THE TASK. Print out the records below with nothing altered.

SUPPLIED INFORMATION.
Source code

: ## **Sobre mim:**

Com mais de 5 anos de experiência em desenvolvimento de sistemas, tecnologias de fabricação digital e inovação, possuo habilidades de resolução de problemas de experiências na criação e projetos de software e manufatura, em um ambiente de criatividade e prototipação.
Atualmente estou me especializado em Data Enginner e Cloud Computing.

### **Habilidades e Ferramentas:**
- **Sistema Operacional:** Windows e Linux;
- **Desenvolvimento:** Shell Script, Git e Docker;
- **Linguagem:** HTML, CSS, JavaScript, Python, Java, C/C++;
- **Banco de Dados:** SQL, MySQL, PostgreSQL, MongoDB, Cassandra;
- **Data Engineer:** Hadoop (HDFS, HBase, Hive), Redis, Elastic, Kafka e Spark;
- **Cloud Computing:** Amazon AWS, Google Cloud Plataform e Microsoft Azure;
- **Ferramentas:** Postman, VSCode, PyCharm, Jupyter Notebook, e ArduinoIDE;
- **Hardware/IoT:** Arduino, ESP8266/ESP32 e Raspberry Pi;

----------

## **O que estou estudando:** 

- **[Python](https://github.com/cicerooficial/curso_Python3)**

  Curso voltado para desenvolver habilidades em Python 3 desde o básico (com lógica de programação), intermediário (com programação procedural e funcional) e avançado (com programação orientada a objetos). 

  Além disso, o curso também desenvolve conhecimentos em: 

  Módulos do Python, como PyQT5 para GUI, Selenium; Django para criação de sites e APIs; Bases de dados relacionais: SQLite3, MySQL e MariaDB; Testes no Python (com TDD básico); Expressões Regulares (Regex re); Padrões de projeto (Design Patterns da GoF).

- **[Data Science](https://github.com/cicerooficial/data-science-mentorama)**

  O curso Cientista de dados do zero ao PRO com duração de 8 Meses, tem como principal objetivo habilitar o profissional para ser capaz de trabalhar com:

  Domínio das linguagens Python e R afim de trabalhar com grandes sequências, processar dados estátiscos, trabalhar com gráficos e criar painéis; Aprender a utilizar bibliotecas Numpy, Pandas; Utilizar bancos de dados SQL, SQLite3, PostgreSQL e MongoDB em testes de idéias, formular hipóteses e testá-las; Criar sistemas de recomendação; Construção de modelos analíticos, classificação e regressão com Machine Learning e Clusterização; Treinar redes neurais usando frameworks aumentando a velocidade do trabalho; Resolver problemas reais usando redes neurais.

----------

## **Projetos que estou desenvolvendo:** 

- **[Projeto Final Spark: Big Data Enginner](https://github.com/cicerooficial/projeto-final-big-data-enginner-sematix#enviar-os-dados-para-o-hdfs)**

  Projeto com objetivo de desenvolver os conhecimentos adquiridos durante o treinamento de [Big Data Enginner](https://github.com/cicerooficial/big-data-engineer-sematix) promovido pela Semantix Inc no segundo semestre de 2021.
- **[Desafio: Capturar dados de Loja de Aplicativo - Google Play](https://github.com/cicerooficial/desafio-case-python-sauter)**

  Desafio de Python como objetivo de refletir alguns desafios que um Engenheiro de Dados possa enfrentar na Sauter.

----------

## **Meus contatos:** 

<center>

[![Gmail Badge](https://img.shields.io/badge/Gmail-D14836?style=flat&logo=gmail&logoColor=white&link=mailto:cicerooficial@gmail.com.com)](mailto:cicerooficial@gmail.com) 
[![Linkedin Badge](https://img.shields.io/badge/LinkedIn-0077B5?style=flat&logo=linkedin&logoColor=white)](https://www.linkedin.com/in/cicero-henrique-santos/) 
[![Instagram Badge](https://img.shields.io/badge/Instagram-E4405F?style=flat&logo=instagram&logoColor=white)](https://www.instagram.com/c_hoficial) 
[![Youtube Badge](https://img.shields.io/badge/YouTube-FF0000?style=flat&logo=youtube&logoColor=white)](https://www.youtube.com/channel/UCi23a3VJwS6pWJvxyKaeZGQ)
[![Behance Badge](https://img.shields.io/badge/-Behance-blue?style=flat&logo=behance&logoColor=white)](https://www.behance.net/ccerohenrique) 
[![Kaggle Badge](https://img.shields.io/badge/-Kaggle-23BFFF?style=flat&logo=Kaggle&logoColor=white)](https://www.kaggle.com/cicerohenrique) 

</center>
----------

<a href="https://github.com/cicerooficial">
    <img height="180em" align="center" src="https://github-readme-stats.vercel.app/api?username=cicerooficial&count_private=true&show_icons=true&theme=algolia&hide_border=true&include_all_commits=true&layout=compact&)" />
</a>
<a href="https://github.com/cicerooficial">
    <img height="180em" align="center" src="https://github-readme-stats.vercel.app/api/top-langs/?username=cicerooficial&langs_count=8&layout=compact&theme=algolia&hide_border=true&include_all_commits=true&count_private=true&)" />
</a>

ANSWER BOX.
Source code

: ## **Sobre mim:**

Com mais de 5 anos de experiência em desenvolvimento de sistemas, tecnologias de fabricação digital e inovação, possuo habilidades de resolução de problemas de experiências na criação e projetos de software e manufatura, em um ambiente de criatividade e prototipação.
Atualmente estou me especializado em Data Enginner e Cloud Computing.

### **Habilidades e Ferramentas:**
- **Sistema Operacional:** Windows e Linux;
- **Desenvolvimento:** Shell Script, Git e Docker;
- **Linguagem:** HTML, CSS, JavaScript, Python, Java, C/C++;
- **Banco de Dados:** SQL, MySQL, PostgreSQL, MongoDB, Cassandra;
- **Data Engineer:** Hadoop (HDFS, HBase, Hive), Redis, Elastic, Kafka e Spark;
- **Cloud Computing:** Amazon AWS, Google Cloud Plataform e Microsoft Azure;
- **Ferramentas:** Postman, VSCode, PyCharm, Jupyter Notebook, e ArduinoIDE;
- **Hardware/IoT:** Arduino, ESP8266/ESP32 e Raspberry Pi;

----------

## **O que estou estudando:** 

- **[Python](https://github.com/cicerooficial/curso_Python3)**

  Curso voltado para desenvolver habilidades em Python 3 desde o básico (com lógica de programação), intermediário (com programação procedural e funcional) e avançado (com programação orientada a objetos). 

  Além disso, o curso também desenvolve conhecimentos em: 

  Módulos do Python, como PyQT5 para GUI, Selenium; Django para criação de sites e APIs; Bases de dados relacionais: SQLite3, MySQL e MariaDB; Testes no Python (com TDD básico); Expressões Regulares (Regex re); Padrões de projeto (Design Patterns da GoF).

- **[Data Science](https://github.com/cicerooficial/data-science-mentorama)**

  O curso Cientista de dados do zero ao PRO com duração de 8 Meses, tem como principal objetivo habilitar o profissional para ser capaz de trabalhar com:

  Domínio das linguagens Python e R afim de trabalhar com grandes sequências, processar dados estátiscos, trabalhar com gráficos e criar painéis; Aprender a utilizar bibliotecas Numpy, Pandas; Utilizar bancos de dados SQL, SQLite3, PostgreSQL e MongoDB em testes de idéias, formular hipóteses e testá-las; Criar sistemas de recomendação; Construção de modelos analíticos, classificação e regressão com Machine Learning e Clusterização; Treinar redes neurais usando frameworks aumentando a velocidade do trabalho; Resolver problemas reais usando redes neurais.

----------

## **Projetos que estou desenvolvendo:** 

- **[Projeto Final Spark: Big Data Enginner](https://github.com/cicerooficial/projeto-final-big-data-enginner-sematix#enviar-os-dados-para-o-hdfs)**

  Projeto com objetivo de desenvolver os conhecimentos adquiridos durante o treinamento de [Big Data Enginner](https://github.com/cicerooficial/big-data-engineer-sematix) promovido pela Semantix Inc no segundo semestre de 2021.
- **[Desafio: Capturar dados de Loja de Aplicativo - Google Play](https://github.com/cicerooficial/desafio-case-python-sauter)**

  Desafio de Python como objetivo de refletir alguns desafios que um Engenheiro de Dados possa enfrentar na Sauter.

----------

## **Meus contatos:** 

<center>

[![Gmail Badge](https://img.shields.io/badge/Gmail-D14836?style=flat&logo=gmail&logoColor=white&link=mailto:cicerooficial@gmail.com.com)](mailto:cicerooficial@gmail.com) 
[![Linkedin Badge](https://img.shields.io/badge/LinkedIn-0077B5?style=flat&logo=linkedin&logoColor=white)](https://www.linkedin.com/in/cicero-henrique-santos/) 
[![Instagram Badge](https://img.shields.io/badge/Instagram-E4405F?style=flat&logo=instagram&logoColor=white)](https://www.instagram.com/c_hoficial) 
[![Youtube Badge](https://img.shields.io/badge/YouTube-FF0000?style=flat&logo=youtube&logoColor=white)](https://www.youtube.com/channel/UCi23a3VJwS6pWJvxyKaeZGQ)
[![Behance Badge](https://img.shields.io/badge/-Behance-blue?style=flat&logo=behance&logoColor=white)](https://www.behance.net/ccerohenrique) 
[![Kaggle Badge](https://img.shields.io/badge/-Kaggle-23BFFF?style=flat&logo=Kaggle&logoColor=white)](https://www.kaggle.com/cicerohenrique) 

</center>
----------

<a href="https://github.com/cicerooficial">
    <img height="180em" align="center" src="https://github-readme-stats.vercel.app/api?username=cicerooficial&count_private=true&show_icons=true&theme=algolia&hide_border=true&include_all_commits=true&layout=compact&)" />
</a>
<a href="https://github.com/cicerooficial">
    <img height="180em" align="center" src="https://github-readme-stats.vercel.app/api/top-langs/?username=cicerooficial&langs_count=8&layout=compact&theme=algolia&hide_border=true&include_all_commits=true&count_private=true&)" />
</a>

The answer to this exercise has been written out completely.